■ Goal of the exercise ■
Only the lines from the beginning of the listing below through the line with "density of electrons." belong in the answer; please print them exactly and drop the pictures.
---------- Records supplied
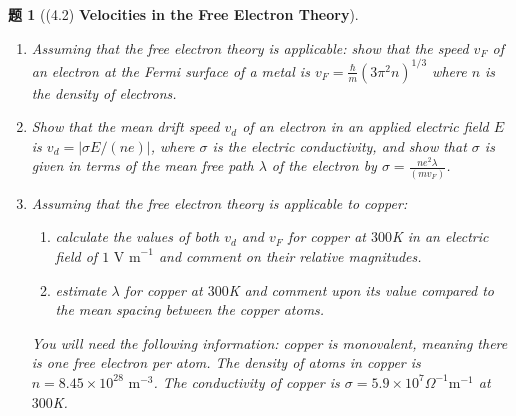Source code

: \documentclass[UTF8,10pt,a4paper]{article}
\theoremstyle{Problem}
\newtheorem{prob}{题}
\theoremstyle{Solution}
\providecommand{\abs}[1]{\left\lvert#1\right\rvert}
\begin{document}
\begin{prob}[(4.2) \textbf{Velocities in the Free Electron Theory}]
    \begin{enumerate}
        \item[(a)] Assuming that the free electron theory is applicable: show that the speed $v_F$ of an electron at the Fermi surface of a metal is $v_F=\frac{\hbar}{m}(3\pi^2n)^{1/3}$ where $n$ is the density of electrons.
        \item[(b)] Show that the mean drift speed $v_d$ of an electron in an applied electric field $E$ is $v_d=\abs{\sigma E/(ne)}$, where $\sigma$ is the electric conductivity, and show that $\sigma$ is given in terms of the mean free path $\lambda$ of the electron by $\sigma=\frac{ne^2\lambda}{(mv_F)}$.
        \item[(c)] Assuming that the free electron theory is applicable to copper:
        \begin{enumerate}
            \item[(i)] calculate the values of both $v_d$ and $v_F$ for copper at $300$K in an electric field of $1\text{ V m}^{-1}$ and comment on their relative magnitudes.
            \item[(ii)] estimate $\lambda$ for copper at $300$K and comment upon its value compared to the mean spacing between the copper atoms.
        \end{enumerate}
        You will need the following information: copper is monovalent, meaning there is one free electron per atom. The density of atoms in copper is $n=8.45\times 10^{28}\text{ m}^{-3}$. The conductivity of copper is $\sigma=5.9\times 10^7\Omega^{-1}\text{m}^{-1}$ at $300$K.
    \end{enumerate}
\end{prob}
\end{document}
--------------------
■ Answer for this exercise ■
Source code

: \documentclass[UTF8,10pt,a4paper]{article}
\theoremstyle{Problem}
\newtheorem{prob}{题}
\theoremstyle{Solution}
\providecommand{\abs}[1]{\left\lvert#1\right\rvert}
\begin{document}
\begin{prob}[(4.2) \textbf{Velocities in the Free Electron Theory}]
    \begin{enumerate}
        \item[(a)] Assuming that the free electron theory is applicable: show that the speed $v_F$ of an electron at the Fermi surface of a metal is $v_F=\frac{\hbar}{m}(3\pi^2n)^{1/3}$ where $n$ is the density of electrons.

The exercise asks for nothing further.